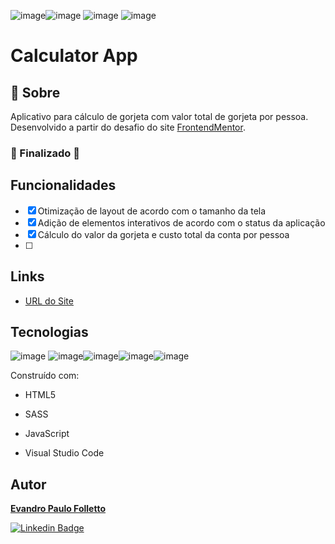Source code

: ![image](https://img.shields.io/github/issues/nayara-silva/tip-calculator-app-main)![image](https://img.shields.io/github/forks/nayara-silva/tip-calculator-app-main) ![image](https://img.shields.io/github/stars/nayara-silva/tip-calculator-app-main) ![image](https://img.shields.io/github/license/nayara-silva/tip-calculator-app-main)

# Calculator App



## :loudspeaker: Sobre

Aplicativo para cálculo de gorjeta com valor total de gorjeta por pessoa. Desenvolvido a partir do desafio do site [FrontendMentor](https://www.frontendmentor.io/challenges/tip-calculator-app-ugJNGbJUX).



### 🏁 Finalizado 🏁



## Funcionalidades

- [x] Otimização de layout de acordo com o tamanho da tela
- [x] Adição de elementos interativos de acordo com o status da aplicação
- [x] Cálculo do valor da gorjeta e custo total da conta por pessoa
- [ ] 

## Links

- [URL do Site](https://primeiroprojetolandingpage.netlify.app/)

  

## Tecnologias 

![image](https://img.shields.io/badge/HTML5-E34F26?style=for-the-badge&logo=html5&logoColor=white) ![image](https://img.shields.io/badge/Sass-CC6699?style=for-the-badge&logo=sass&logoColor=white)![image](https://img.shields.io/badge/JavaScript-F7DF1E?style=for-the-badge&logo=javascript&logoColor=black)![image](https://img.shields.io/badge/Figma-F24E1E?style=for-the-badge&logo=figma&logoColor=white)![image](https://img.shields.io/badge/Visual_Studio_Code-0078D4?style=for-the-badge&logo=visual%20studio%20code&logoColor=white)


Construído com:

- HTML5

- SASS

- JavaScript

- Visual Studio Code

  

## Autor

[**Evandro Paulo Folletto**](https://github.com/epfolletto)

[![Linkedin Badge](https://img.shields.io/badge/-Nayara-blue?style=flat-square&logo=Linkedin&logoColor=white&link=https://www.linkedin.com/in/nayara-silva/)](https://www.linkedin.com/in/nayara-silva/) 
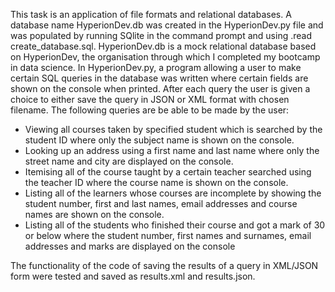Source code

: This task is an application of file formats and relational databases. A database name HyperionDev.db was created in the HyperionDev.py file and was populated by running SQlite in the command prompt and using .read create_database.sql. HyperionDev.db is a mock relational database based on HyperionDev, the organisation through which I completed my bootcamp in data science. In HyperionDev.py, a program allowing a user to make certain SQL queries in the database was written where certain fields are shown on the console when printed. After each query the user is given a choice to either save the query in JSON or XML format with chosen filename. The following queries are be able to be made by the user:
- Viewing all courses taken by specified student which is searched by the student 
  ID where only the subject name is shown on the console.
- Looking up an address using a first name and last name where only the street name 
  and city are displayed on the console.
- Itemising all of the course taught by a certain teacher searched using the 
  teacher ID where the course name is shown on the console.
- Listing all of the learners whose courses are incomplete by showing the student 
  number, first and last names, email addresses and course names are shown on the 
  console.
- Listing all of the students who finished their course and got a mark of 30 or 
  below where the student number, first names and surnames, email addresses and 
  marks are displayed on the console

The functionality of the code of saving the results of a query in XML/JSON form were tested and saved as results.xml and results.json.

## TASK BRIEF
The lines wanted run from the first one in the material above through the line containing "- [x] Otimização"; give them again exactly, leaving out the pictures.

## RESPONSE AREA
Source code

: ![image](https://img.shields.io/github/issues/nayara-silva/tip-calculator-app-main)![image](https://img.shields.io/github/forks/nayara-silva/tip-calculator-app-main) ![image](https://img.shields.io/github/stars/nayara-silva/tip-calculator-app-main) ![image](https://img.shields.io/github/license/nayara-silva/tip-calculator-app-main)

# Calculator App



## :loudspeaker: Sobre

Aplicativo para cálculo de gorjeta com valor total de gorjeta por pessoa. Desenvolvido a partir do desafio do site [FrontendMentor](https://www.frontendmentor.io/challenges/tip-calculator-app-ugJNGbJUX).



### 🏁 Finalizado 🏁



## Funcionalidades

- [x] Otimização de layout de acordo com o tamanho da tela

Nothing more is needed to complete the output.